I don't quite remember the date, or how tall I was. But I definitely remember the silent drive from my grandma's house to the church. I'm sure Granddad posthumously pesters her for not giving him up to science. I don't remember what I wore or what anyone else did. I do remember, though, wanting to sit down, alone. Everyone was all over me. I know they cared and I respected them for that. But still, I just wanted to breathe, exactly what Granddad couldn't do anymore. Perhaps that was why he had had that heart attack those five years ago, because of our family. Great. We solved the mystery. That might have been the worst part of all; not knowing why it happened. It wasn't really the constant crying from my parents, siblings, and assortment of relatives.

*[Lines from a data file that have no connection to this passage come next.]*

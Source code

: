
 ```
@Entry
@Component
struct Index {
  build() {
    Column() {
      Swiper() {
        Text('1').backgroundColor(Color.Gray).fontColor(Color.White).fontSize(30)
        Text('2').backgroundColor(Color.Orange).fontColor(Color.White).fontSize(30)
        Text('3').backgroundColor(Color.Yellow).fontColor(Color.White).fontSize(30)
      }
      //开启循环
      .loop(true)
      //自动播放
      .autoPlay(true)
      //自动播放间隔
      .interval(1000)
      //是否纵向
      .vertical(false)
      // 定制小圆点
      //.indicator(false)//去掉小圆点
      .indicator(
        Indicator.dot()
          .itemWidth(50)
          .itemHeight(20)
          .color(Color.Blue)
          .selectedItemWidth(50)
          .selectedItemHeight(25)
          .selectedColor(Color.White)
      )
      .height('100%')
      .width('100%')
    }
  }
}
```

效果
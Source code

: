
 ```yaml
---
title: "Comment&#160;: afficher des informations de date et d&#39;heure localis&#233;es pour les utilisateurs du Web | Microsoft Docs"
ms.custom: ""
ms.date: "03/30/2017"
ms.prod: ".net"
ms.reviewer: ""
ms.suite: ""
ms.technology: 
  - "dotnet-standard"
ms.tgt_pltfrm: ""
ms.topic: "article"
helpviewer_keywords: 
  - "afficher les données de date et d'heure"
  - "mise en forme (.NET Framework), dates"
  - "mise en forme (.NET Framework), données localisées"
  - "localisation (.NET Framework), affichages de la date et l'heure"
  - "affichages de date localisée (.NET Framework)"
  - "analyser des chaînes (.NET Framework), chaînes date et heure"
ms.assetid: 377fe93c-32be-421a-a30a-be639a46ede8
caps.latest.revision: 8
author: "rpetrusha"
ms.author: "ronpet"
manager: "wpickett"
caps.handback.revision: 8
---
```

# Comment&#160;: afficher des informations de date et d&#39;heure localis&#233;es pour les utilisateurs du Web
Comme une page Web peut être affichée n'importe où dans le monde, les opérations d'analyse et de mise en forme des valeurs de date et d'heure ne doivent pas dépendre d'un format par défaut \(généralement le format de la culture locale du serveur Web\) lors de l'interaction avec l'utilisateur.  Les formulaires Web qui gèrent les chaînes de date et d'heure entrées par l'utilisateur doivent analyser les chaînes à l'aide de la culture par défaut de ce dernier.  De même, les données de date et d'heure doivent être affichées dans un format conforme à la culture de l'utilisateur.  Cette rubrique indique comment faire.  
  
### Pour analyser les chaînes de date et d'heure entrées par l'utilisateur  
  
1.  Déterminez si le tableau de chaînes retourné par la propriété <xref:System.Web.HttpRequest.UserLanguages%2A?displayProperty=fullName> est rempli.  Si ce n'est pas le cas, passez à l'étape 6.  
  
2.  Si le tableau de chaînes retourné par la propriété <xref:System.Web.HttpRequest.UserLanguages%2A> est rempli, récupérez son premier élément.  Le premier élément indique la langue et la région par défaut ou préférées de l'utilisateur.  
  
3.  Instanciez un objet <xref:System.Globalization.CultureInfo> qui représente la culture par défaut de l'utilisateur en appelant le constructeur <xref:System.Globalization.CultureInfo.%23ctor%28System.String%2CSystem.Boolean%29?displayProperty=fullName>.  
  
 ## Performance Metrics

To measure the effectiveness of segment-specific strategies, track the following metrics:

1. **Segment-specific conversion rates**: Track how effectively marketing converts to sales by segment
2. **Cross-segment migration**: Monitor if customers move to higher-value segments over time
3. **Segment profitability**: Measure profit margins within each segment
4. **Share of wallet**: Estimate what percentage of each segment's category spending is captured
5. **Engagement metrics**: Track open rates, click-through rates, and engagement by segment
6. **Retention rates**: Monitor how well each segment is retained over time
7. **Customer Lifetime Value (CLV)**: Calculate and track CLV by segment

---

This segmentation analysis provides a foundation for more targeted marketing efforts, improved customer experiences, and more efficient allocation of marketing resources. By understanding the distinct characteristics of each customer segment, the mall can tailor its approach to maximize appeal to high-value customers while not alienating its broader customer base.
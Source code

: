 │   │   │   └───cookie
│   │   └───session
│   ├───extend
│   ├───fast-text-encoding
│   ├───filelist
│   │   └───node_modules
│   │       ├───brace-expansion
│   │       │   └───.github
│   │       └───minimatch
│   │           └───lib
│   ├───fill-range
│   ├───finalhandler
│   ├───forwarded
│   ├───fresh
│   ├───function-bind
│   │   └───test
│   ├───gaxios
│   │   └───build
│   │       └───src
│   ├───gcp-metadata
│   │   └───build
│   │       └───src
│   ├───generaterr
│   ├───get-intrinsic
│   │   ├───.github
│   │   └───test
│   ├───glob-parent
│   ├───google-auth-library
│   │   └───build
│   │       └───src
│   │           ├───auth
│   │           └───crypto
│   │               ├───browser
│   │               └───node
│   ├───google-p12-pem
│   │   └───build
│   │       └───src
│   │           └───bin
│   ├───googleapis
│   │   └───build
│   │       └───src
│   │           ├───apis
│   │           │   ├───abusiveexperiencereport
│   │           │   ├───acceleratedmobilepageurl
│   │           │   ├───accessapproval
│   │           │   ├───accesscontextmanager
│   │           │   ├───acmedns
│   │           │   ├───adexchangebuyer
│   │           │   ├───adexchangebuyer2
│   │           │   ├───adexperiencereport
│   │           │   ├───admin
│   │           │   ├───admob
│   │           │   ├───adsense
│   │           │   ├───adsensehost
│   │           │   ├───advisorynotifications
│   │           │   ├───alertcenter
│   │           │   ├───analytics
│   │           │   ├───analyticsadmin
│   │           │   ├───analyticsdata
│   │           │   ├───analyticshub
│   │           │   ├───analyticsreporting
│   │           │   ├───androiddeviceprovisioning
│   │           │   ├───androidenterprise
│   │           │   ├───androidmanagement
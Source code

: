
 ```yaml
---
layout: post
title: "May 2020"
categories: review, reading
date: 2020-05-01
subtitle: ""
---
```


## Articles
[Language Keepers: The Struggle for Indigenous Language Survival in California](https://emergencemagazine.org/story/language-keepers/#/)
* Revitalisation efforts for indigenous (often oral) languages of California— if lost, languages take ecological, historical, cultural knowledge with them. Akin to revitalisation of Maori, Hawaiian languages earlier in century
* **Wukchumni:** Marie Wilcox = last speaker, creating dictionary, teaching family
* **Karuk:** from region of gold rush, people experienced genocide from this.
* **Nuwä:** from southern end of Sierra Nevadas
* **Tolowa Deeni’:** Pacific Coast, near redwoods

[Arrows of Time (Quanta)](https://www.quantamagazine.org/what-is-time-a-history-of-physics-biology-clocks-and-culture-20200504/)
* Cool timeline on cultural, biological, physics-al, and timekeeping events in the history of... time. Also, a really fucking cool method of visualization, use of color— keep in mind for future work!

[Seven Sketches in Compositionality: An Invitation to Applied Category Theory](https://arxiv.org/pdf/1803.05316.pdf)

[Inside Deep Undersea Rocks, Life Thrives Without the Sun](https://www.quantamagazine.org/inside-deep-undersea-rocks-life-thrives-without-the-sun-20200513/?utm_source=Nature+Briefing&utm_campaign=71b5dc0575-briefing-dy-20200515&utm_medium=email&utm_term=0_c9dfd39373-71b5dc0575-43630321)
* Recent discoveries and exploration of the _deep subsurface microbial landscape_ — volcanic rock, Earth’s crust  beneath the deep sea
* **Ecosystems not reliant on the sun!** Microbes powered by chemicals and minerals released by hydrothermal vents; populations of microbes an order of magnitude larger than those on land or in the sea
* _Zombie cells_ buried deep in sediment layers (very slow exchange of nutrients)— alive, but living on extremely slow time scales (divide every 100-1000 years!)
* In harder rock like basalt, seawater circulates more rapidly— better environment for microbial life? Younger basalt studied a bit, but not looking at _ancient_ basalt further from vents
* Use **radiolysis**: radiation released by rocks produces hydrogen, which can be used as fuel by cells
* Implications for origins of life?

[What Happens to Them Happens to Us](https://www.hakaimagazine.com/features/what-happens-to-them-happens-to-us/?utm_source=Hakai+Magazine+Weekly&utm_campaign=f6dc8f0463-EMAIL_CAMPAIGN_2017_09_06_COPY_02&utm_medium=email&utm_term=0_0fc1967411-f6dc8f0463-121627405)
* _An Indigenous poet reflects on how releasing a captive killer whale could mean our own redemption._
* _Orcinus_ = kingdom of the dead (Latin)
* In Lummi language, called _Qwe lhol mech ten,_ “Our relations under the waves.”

Nor the awkward empty room that Grandma assigns us to sleep in every time we visit. We still call it "Granddad's office". Yes, it was the fact that a 68 year old man who walked about two miles a day with no heart health concerns had had a heart attack while away on a business trip. It was unfathomable. From the moment Grandma asked me to touch the body that once sheltered Granddad, I was trampled. Nothing seemed hopeful; I was completely choked with no mercy. My last breath of innocence, more so ignorance, was taken away, and from then on no more excuses were accepted. I was now forced to understand that everyone was programmed to die leaving their bodies only with a slight deformity to their absences. So as I turned away practically puking and in wonderment, I began to cry for numerous reasons besides the one at hand. I cried knowing I would be somewhere like this on a similar occasion but the empty body would be my mom's, dad's, brother's and sister's. On top of that, I would be alone without them, if all goes according to birth rate. I know it would be cutting my life short if, for some reason, I would die preemptively to my time, but on the contrary, it would be a relief, right? Being only a cowardly mortal human, of course, my first inclination was to surrender; never to fight. But my cowardice working with me, for once, persuaded me to continue. It would have been a little much, I suppose.

1 comment:

tayloralexandra said...

this is written so well, I can't even tell you how honest it sounds. You could so easily write for living. I know you tried writing a novel once, but I'm not even kidding or trying to flatter you here, I swear if you wrote a collection of short stories, poems, memoirs, vignettes, they would get published.